Portas prateadas fecharam todas ao mesmo tempo, fazendo um som baixo ao serem lacradas. Passei alguns segundos imóvel, chocada, então meu cérebro começou a trabalhar à todo vapor.

—Estamos trancados?

—Sim. Quarentena. Estamos trancados. Não é meio óbvio?

—Não posso ficar trancada. -Corri para uma das portas, batendo nela. -Faça essa coisa abrir.

—Eu não posso. Vamos ficar aqui até a quarentena acabar. Essa coisa aqui liberou um vírus...

—Abra essa porta!-O silêncio se estendeu. Owen parecia surpreso.

—Não há motivo para pânico...

—Estamos presos! Isso é motivo para pânico! Abre essa porta agora!

—Eu não posso. Não tenho como fazer isso. É automático.

—Você tá de brincadeira. A gente... Eu tenho que sair daqui...

—Vamos sair quando a quarentena acabar.

—Não. Você não entendeu. Eu quero sair agora. -Me sentei num degrau da escada, tentando controlar minha respiração.

—Você parece... Em pânico.

—Não suporto ficar trancada. Não importa o tamanho do local. Me sinto sufocada. Abra as portas.

—Sinto muito, eu não posso. -Tirou as luvas e sentou ao meu lado. -Você deve ter claustrofobia.

—Talvez. -Abracei os joelhos.

—Trauma de infância?

—Não falo do meu passado nem com Jack, por que falaria com você?-Deu de ombros.

—Você já foi pra prisão?

—Eu tenho cara de ex presidiária?

—Como seria uma cara de ex presidiária? Olha só, assim que a quarenta acabar, as portas abrem e poderemos sair. É simples.

—Quanto tempo vai levar?

—Não faço ideia.

—Que maravilha. -Tirei o sobretudo e o suéter. Estava esquentando ou era coisa da minha cabeça?

—Não pensar nisso pode ajudar. -Encarei Owen.

—O que sugere? Pensar nos Teletubbies?

—Eu estava pensando em algo mais divertido... E mais adulto. -Ergui uma sobrancelha. Owen sorriu.

Então eu o beijei.

***

—Achei que aquela merda de quarenta ia durar um século. -Comentei, cruzando os braços. Jack, sentado do outro lado da mesa me encarou. -Que foi?

—Parece que você se divertiu bastante durante a quarentena.

—Você sabe que eu tenho claustrofobia num nível bizarro.

—Então você encontrou uma cura. E então, o que achou do Owen?-Parei um momento, refletindo.

—Como sabe o que aconteceu?

—Há câmeras por todo canto. Pude ver de camarote sua recuperação milagrosa.

—Você ficou vendo tudo? Jack! Qual é o seu problema?

—Eu não vi tudo. Só o começo. Sabe... Você deu um show essa manhã...

—E daí? Qual a ligação? Você se esquece de que eu tenho liberdade de fazer o que quiser.

—Não estou te cobrando por transar com Owen. Eu não ligo.

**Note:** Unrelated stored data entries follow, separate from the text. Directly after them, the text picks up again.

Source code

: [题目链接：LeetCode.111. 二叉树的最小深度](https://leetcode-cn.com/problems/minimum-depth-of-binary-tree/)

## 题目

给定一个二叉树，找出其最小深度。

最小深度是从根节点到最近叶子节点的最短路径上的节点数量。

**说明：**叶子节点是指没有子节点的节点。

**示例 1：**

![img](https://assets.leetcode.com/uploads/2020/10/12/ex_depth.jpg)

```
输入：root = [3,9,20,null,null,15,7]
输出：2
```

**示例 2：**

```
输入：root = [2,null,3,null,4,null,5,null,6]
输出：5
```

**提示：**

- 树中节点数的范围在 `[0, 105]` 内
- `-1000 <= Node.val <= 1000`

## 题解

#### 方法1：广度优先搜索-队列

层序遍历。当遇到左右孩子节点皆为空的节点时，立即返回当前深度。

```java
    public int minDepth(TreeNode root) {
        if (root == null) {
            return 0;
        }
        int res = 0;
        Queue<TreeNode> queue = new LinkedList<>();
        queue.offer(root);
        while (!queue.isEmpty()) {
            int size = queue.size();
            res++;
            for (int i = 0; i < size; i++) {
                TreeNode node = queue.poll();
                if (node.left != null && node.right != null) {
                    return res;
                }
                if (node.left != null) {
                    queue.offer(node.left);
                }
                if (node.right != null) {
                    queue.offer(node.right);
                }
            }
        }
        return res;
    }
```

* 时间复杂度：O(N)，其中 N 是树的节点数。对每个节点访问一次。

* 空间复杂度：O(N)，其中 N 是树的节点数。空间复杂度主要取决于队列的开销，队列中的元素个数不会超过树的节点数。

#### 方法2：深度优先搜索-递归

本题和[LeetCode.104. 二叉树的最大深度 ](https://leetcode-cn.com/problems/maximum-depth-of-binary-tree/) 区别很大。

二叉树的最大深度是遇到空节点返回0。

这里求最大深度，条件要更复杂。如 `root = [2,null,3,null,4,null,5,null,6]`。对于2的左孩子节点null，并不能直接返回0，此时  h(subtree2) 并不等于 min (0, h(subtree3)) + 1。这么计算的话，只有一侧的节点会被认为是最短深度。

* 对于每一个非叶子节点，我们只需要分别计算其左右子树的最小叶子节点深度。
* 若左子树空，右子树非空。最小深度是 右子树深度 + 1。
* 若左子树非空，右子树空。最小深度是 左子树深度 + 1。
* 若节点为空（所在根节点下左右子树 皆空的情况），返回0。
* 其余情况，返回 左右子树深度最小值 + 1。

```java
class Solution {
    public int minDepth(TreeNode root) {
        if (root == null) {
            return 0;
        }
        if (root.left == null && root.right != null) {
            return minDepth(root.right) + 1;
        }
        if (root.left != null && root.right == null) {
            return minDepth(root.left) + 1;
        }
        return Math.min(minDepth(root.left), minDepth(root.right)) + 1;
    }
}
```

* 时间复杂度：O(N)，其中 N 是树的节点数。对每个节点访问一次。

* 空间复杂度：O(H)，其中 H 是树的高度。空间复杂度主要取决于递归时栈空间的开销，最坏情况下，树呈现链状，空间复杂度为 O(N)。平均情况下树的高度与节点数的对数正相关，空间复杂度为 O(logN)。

—Você nunca liga. Pra nada.

—Está sendo ridícula.

—Não. Você está. Não vê o que está bem na merda da sua frente.

—Ah, Tis... Por favor... Se for seus dramas de novo...

—Dramas? É só o que eu faço? Drama? A gente conseguia se entender tão bem.... Então veio a droga da Torchwood, a droga do Ianto...

—Pare de reclamar do Ianto.

—Eu vou reclamar de quem quiser!-Fiquei de pé. -Às vezes parece que preciso gritar pra que você me ouça.

—Então é isso? Você transou com Owen pra chamar atenção?

—O que? Quer saber? Vai se ferrar!

Saí da sala, batendo a porta com força. Pelo som, o vidro rachou.

Tosh, Gwen e Ianto estavam cochichando num canto, mas se calaram quando me viram.

Peguei meu sobretudo e o vesti enquanto saia, furiosa. Faltava algumas horas para o fim do meu turno, mas eu não ligava, só queria ir embora antes que acabasse socando alguém.

—Hey, Ametista!-Olhei por cima do ombro, era Owen, correndo pra me alcançar. Revirei os olhos e continuei andando. -Ei!

—Não tenho tempo. Cai fora.

—Wou, que mal humor. -Conseguiu me alcançar. -Qual é? Você não precisa bancar a irritadinha comigo. Não mais.

—Owen, uma transa não te faz meu amigo. -Parou de andar, fiz o mesmo, olhando pra ele. -Você continua sendo meu colega de trabalho insuportável.

—Então por que transou comigo?

—Por que eu posso. Agora me deixa em paz.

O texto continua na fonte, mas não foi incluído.